В Архангельске больше некому судить большевиков, которых мы везем в трюме!

Я размышлял о случившемся, по-прежнему не отрываясь от бинокля, но шум на палубе отвлек мое внимание.

— Куда?! — загремел внезапно над моим ухом голос капитана. Я обернулся. Капитан стоял рядом со мною. Его круглое лицо было залито краской, серые глаза стали злыми и острыми. Он смотрел на бак. Я опустил бинокль и перевел взгляд в ту же сторону.

У выхода из переднего кубрика толпилась группа матросов. В центре, суетливо размахивая руками, ораторствовал Андрей Быстров. С высоты командного мостика я видел его возбужденное лицо. Клок русых волос выбился из-под шапки и развевался по ветру. Кругом тяжелой неподвижной толпой сгрудились матросы. Меховые воротники полушубков и кожаных курток были подняты, лиц не было видно.

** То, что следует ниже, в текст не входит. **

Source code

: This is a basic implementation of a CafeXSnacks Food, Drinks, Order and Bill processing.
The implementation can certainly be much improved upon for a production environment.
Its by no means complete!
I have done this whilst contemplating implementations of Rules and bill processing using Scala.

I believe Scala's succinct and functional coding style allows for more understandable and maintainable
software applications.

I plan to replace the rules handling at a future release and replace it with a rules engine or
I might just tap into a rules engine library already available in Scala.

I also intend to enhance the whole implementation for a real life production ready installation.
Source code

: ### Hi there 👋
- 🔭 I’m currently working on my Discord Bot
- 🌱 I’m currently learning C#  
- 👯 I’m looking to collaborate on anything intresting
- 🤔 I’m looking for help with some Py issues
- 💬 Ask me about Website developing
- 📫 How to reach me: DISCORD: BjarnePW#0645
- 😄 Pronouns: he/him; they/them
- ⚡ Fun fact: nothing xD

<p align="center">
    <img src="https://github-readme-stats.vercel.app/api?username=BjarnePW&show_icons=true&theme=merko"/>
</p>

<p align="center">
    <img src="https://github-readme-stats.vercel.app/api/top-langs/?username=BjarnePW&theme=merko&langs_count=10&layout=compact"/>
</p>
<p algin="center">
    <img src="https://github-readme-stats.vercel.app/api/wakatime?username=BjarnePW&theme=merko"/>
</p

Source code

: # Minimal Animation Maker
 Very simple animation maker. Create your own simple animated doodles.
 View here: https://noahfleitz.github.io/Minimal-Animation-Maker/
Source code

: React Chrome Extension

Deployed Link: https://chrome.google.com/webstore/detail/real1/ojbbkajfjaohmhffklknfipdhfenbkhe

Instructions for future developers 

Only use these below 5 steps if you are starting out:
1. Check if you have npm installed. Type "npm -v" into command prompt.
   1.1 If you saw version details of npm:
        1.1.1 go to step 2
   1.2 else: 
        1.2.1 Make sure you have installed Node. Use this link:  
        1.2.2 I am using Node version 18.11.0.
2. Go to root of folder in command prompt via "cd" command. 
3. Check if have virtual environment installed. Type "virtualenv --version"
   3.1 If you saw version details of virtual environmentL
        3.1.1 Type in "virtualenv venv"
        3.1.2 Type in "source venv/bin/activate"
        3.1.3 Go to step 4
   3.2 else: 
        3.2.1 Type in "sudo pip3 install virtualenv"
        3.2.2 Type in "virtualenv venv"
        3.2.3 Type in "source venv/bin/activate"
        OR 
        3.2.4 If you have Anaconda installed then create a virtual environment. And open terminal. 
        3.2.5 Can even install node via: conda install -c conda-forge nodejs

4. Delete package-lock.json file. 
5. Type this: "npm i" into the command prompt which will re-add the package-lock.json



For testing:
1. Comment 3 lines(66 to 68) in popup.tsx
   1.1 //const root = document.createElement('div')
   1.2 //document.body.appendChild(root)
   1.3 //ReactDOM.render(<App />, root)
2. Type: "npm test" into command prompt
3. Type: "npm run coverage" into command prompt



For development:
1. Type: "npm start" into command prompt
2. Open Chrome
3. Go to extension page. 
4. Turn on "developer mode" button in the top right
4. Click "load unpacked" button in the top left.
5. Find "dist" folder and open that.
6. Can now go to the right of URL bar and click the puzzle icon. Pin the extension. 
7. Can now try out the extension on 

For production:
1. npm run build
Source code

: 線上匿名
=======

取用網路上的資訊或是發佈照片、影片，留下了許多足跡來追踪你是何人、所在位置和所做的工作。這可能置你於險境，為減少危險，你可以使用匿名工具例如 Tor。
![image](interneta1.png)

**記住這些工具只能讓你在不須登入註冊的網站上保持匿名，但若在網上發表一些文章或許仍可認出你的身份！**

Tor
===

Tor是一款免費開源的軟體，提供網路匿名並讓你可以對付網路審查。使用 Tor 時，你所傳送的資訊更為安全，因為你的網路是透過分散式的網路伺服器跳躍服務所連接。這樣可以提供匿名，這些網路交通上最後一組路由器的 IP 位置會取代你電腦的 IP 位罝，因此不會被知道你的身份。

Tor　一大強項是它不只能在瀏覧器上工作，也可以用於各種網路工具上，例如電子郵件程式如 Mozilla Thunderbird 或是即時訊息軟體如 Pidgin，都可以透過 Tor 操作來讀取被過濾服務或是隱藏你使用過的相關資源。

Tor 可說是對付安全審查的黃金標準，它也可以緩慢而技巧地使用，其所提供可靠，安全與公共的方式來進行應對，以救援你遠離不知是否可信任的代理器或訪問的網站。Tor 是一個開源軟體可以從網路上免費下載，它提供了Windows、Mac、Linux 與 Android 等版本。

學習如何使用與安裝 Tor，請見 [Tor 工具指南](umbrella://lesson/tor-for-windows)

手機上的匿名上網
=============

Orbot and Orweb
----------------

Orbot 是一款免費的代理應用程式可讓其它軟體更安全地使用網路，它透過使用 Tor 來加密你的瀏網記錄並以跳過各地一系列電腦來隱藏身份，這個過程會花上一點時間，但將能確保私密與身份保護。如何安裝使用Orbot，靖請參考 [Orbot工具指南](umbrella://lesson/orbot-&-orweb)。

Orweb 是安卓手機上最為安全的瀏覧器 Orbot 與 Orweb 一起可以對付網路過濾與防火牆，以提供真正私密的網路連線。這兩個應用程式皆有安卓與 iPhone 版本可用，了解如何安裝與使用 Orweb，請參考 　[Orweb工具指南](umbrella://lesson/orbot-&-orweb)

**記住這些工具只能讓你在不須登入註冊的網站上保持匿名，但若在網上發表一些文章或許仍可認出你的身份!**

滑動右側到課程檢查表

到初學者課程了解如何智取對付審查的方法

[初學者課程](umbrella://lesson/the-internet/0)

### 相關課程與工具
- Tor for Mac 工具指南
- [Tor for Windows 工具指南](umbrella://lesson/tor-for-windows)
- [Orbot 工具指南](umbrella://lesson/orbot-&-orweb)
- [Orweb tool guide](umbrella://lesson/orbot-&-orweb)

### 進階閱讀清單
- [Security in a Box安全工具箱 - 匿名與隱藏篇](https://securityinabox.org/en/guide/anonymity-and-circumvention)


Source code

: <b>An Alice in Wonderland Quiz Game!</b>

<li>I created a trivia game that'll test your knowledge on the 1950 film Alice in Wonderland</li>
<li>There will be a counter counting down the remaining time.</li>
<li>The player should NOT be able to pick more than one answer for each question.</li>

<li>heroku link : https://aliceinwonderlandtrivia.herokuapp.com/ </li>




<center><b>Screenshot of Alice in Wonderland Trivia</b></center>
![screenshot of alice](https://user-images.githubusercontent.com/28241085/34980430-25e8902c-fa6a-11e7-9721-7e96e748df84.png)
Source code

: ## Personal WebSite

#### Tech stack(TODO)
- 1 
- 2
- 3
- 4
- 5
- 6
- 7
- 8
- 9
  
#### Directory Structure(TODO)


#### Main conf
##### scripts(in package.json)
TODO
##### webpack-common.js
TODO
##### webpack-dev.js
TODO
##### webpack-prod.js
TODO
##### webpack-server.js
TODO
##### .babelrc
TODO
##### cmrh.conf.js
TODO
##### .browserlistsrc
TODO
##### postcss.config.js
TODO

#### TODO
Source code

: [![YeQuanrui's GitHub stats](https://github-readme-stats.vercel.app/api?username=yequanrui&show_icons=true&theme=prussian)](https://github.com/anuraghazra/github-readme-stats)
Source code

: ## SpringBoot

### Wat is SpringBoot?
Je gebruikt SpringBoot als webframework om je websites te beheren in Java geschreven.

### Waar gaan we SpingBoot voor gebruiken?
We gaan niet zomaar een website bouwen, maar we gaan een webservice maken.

Но капитанский окрик относился не к Андрею и его товарищам.

У лееров левого борта, посредине между мостиком и кубриком, стоял высокий матрос. Из-под полы его длинной куртки торчал конец палки. Матрос тяжело дышал. По-видимому, он бежал на бак, но капитанский окрик застиг его врасплох и приковал к месту. Подул резкий ветер, и я сразу все понял: из-под распахнутой ветром полы куртки выглянула красная, накрученная на палку материя.

Но размышлять долго не пришлось. События завертелись, как в быстро пущенной кинокартине. Раздвинув руками толпу матросов, Андрей бросился к человеку с красным флагом. Матросы двинулись за Андреем вниз, к мостику. Но человек с флагом неожиданно юркнул в проход, на корму под спардеком, и скрылся.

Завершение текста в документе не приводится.